• v0.9.0 ad2a9e465e

    Rene Nochebuena released this 2026-03-18 18:05:57 -06:00 | 2 commits to main since this release

    v0.9.0

    code.nochebuena.dev/go/httpmw

    Overview

    httpmw provides standalone net/http middleware functions for transport-layer concerns:
    panic recovery, CORS, request ID injection, and structured request logging. Each function
    is independent; no authentication or identity logic is included (see httpauth-firebase
    for that).

    This is the initial stable release. The API has been designed through multiple architecture
    reviews and validated end-to-end via the todo-api POC. It is versioned v0.9.0 rather than
    v1.0.0 because it has not yet been exercised across all production edge cases, and minor
    API refinements may follow.

    What's Included

    • Recover() func(http.Handler) http.Handler
      — catches panics from inner handlers, captures the stack trace, and writes 500; requires
      no logger injection
    • CORS(origins []string) func(http.Handler) http.Handler
      — sets Access-Control-Allow-* headers for matching origins; responds 204 to OPTIONS
      preflight requests; pass []string{"*"} for development
    • RequestID(generator func() string) func(http.Handler) http.Handler
      — generates a request ID using the provided function (e.g. uuid.NewString), injects it
      into the context via logz.WithRequestID, and sets the X-Request-ID response header
    • RequestLogger(logger Logger) func(http.Handler) http.Handler
      — logs method, path, status code, latency, and request ID after the inner handler returns;
      uses logger.Error for 5xx responses and logger.Info for all others
    • Logger interface — duck-typed; satisfied by logz.Logger:
      type Logger interface {
          Info(msg string, args ...any)
          Error(msg string, err error, args ...any)
          With(args ...any) Logger
      }
      
    • StatusRecorder — exported http.ResponseWriter wrapper that captures the written status
      code; useful for custom logging middleware

    Installation

    go get code.nochebuena.dev/go/httpmw@v0.9.0
    
    import "code.nochebuena.dev/go/httpmw"
    
    // Recommended middleware order (outermost first):
    mux.Use(httpmw.Recover())
    mux.Use(httpmw.RequestID(uuid.NewString))
    mux.Use(httpmw.RequestLogger(logger))
    mux.Use(httpmw.CORS([]string{"https://example.com"}))
    

    Design Highlights

    Direct logz import for context helpers. RequestID uses logz.WithRequestID and
    RequestLogger uses logz.GetRequestID to store and retrieve the request ID in the
    context. These helpers use an unexported context key; re-implementing the key in httpmw
    would break interoperability with logz.Logger.WithContext downstream. This is a
    documented exception to the global ADR-001 duck-type rule — Logger injection is still
    duck-typed, but context key access requires the direct import.

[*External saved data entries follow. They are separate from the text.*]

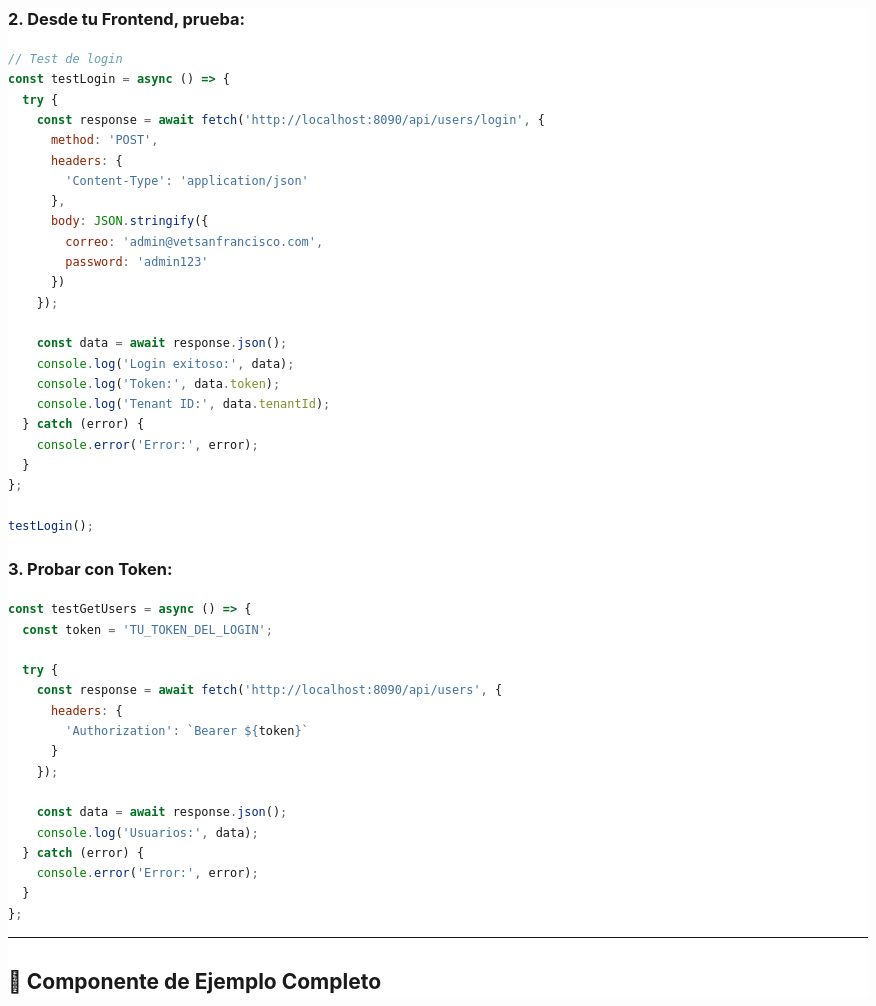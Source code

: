 ### 2. Desde tu Frontend, prueba:
```javascript
// Test de login
const testLogin = async () => {
  try {
    const response = await fetch('http://localhost:8090/api/users/login', {
      method: 'POST',
      headers: {
        'Content-Type': 'application/json'
      },
      body: JSON.stringify({
        correo: 'admin@vetsanfrancisco.com',
        password: 'admin123'
      })
    });
    
    const data = await response.json();
    console.log('Login exitoso:', data);
    console.log('Token:', data.token);
    console.log('Tenant ID:', data.tenantId);
  } catch (error) {
    console.error('Error:', error);
  }
};

testLogin();
```

### 3. Probar con Token:
```javascript
const testGetUsers = async () => {
  const token = 'TU_TOKEN_DEL_LOGIN';
  
  try {
    const response = await fetch('http://localhost:8090/api/users', {
      headers: {
        'Authorization': `Bearer ${token}`
      }
    });
    
    const data = await response.json();
    console.log('Usuarios:', data);
  } catch (error) {
    console.error('Error:', error);
  }
};
```

---

## 🎨 Componente de Ejemplo Completo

    Recover requires no configuration. It captures the stack trace via debug.Stack
    internally but does not currently log it. The stack is retained for future logger injection.
    This keeps Recover usable with zero setup.

    CORS is allowlist-based. Allowed methods (GET, HEAD, PUT, PATCH, POST, DELETE, OPTIONS)
    and allowed headers (Content-Type, Authorization, X-Request-ID) are package-wide constants.
    Per-route configuration is not supported.

    No middleware is installed by default. The package exports functions; the application
    chooses which middleware to use and in what order.

    Known Limitations & Edge Cases

    • Logger.With returns Logger (the httpmw interface type), not logz.Logger. A
      caller that implements Logger and calls With must ensure their implementation returns
      a value that also satisfies the interface. Wrapping a logz.Logger directly requires a
      thin adapter struct at the call site.
    • Recover does not log panics in the current release. Panic information is captured but
      discarded. If panic logging is required, wrap Recover with a custom middleware that logs
      first, or wait for logger injection to be added.
    • No rate-limiting middleware is included by design. Rate limiting belongs at the
      infrastructure layer (reverse proxy, API gateway) or in a dedicated module.
    • No authentication or RBAC middleware is included by design. See httpauth-firebase.
    • CORS headers are package-wide constants. Per-route CORS configuration requires the
      router's built-in support.
    • RequestID must run before RequestLogger in the middleware chain. If the order is
      reversed, request IDs will be empty in log records.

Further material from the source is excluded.